Through my work on the Ever Widening Circles project, I’ve discovered that there are no end to the heroes and thought leaders who are just doing the right thing. Pushing forward every day, often against some big barriers, the innovators and doers we feature on EWC are often ordinary people who found themselves walking with a great idea, too compelling to ignore.
That’s what happened to me.
In January of 2014, every day I became more disgusted and burdened by the overwhelming negativity of the 24-hour news cycle. One day I met an unemployed tech geek in a coffee shop and proposed he build me a website where I would share things that proved there was still hope, beauty and possibility in the world. Once I started, the floodgates of potential and support came in. I didn’t know we would serve hundreds of thousands of people all over the world. We never dreamed we’d develop a huge viewership in places like Algeria, Afghanistan, Cambodia and Iraq.

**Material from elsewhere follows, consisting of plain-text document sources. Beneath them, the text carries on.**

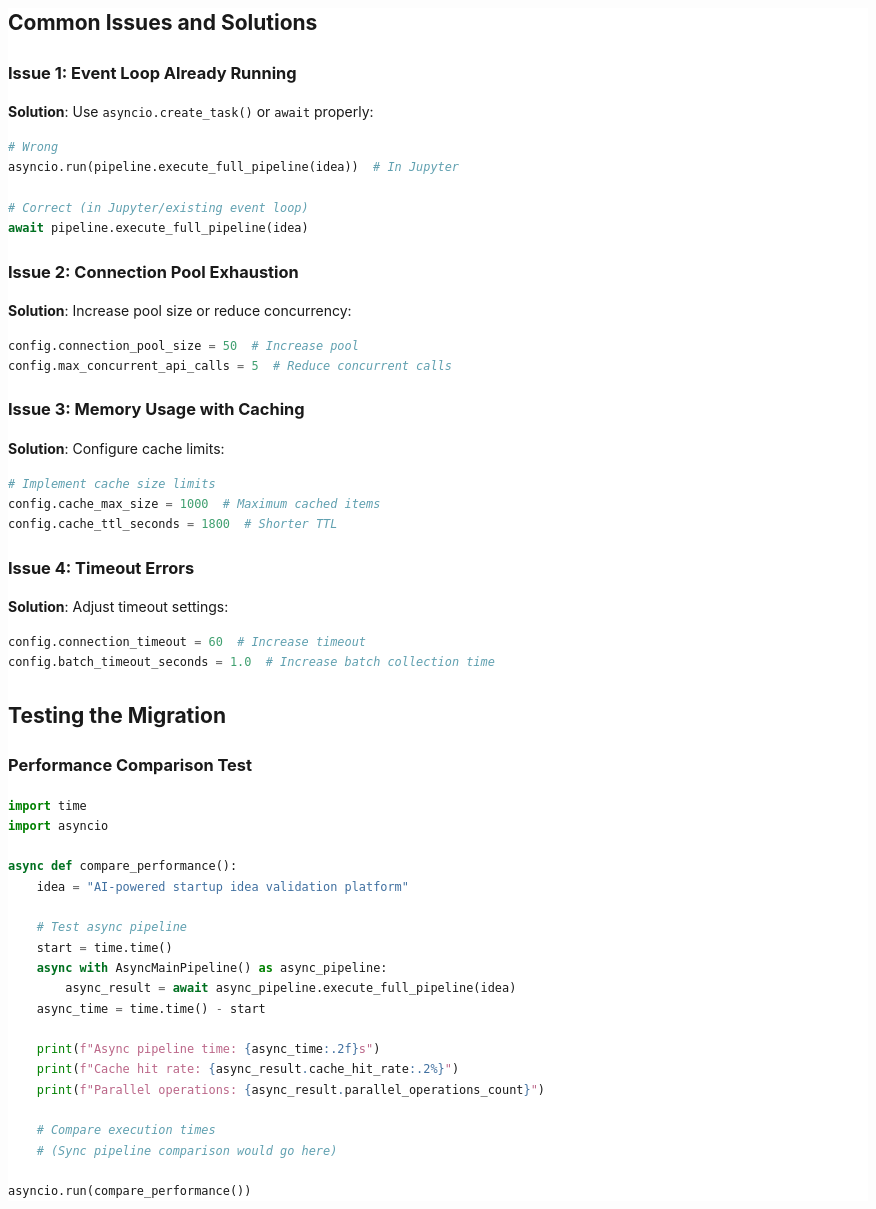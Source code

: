## Common Issues and Solutions

### Issue 1: Event Loop Already Running
**Solution**: Use `asyncio.create_task()` or `await` properly:

```python
# Wrong
asyncio.run(pipeline.execute_full_pipeline(idea))  # In Jupyter

# Correct (in Jupyter/existing event loop)
await pipeline.execute_full_pipeline(idea)
```

### Issue 2: Connection Pool Exhaustion
**Solution**: Increase pool size or reduce concurrency:

```python
config.connection_pool_size = 50  # Increase pool
config.max_concurrent_api_calls = 5  # Reduce concurrent calls
```

### Issue 3: Memory Usage with Caching
**Solution**: Configure cache limits:

```python
# Implement cache size limits
config.cache_max_size = 1000  # Maximum cached items
config.cache_ttl_seconds = 1800  # Shorter TTL
```

### Issue 4: Timeout Errors
**Solution**: Adjust timeout settings:

```python
config.connection_timeout = 60  # Increase timeout
config.batch_timeout_seconds = 1.0  # Increase batch collection time
```

## Testing the Migration

### Performance Comparison Test

```python
import time
import asyncio

async def compare_performance():
    idea = "AI-powered startup idea validation platform"
    
    # Test async pipeline
    start = time.time()
    async with AsyncMainPipeline() as async_pipeline:
        async_result = await async_pipeline.execute_full_pipeline(idea)
    async_time = time.time() - start
    
    print(f"Async pipeline time: {async_time:.2f}s")
    print(f"Cache hit rate: {async_result.cache_hit_rate:.2%}")
    print(f"Parallel operations: {async_result.parallel_operations_count}")
    
    # Compare execution times
    # (Sync pipeline comparison would go here)

asyncio.run(compare_performance())
```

Again, my point is that the first steps of making a difference in the world, both large and small, don’t necessarily seem heroic in the heat of the moment. But in doing one thing, with the best intention, we move the world ahead for at least one person, and maybe set in motion a story that evolves into ever-widening ripples of possibility for eons.
Do the right thing, even if it’s small. Be kind.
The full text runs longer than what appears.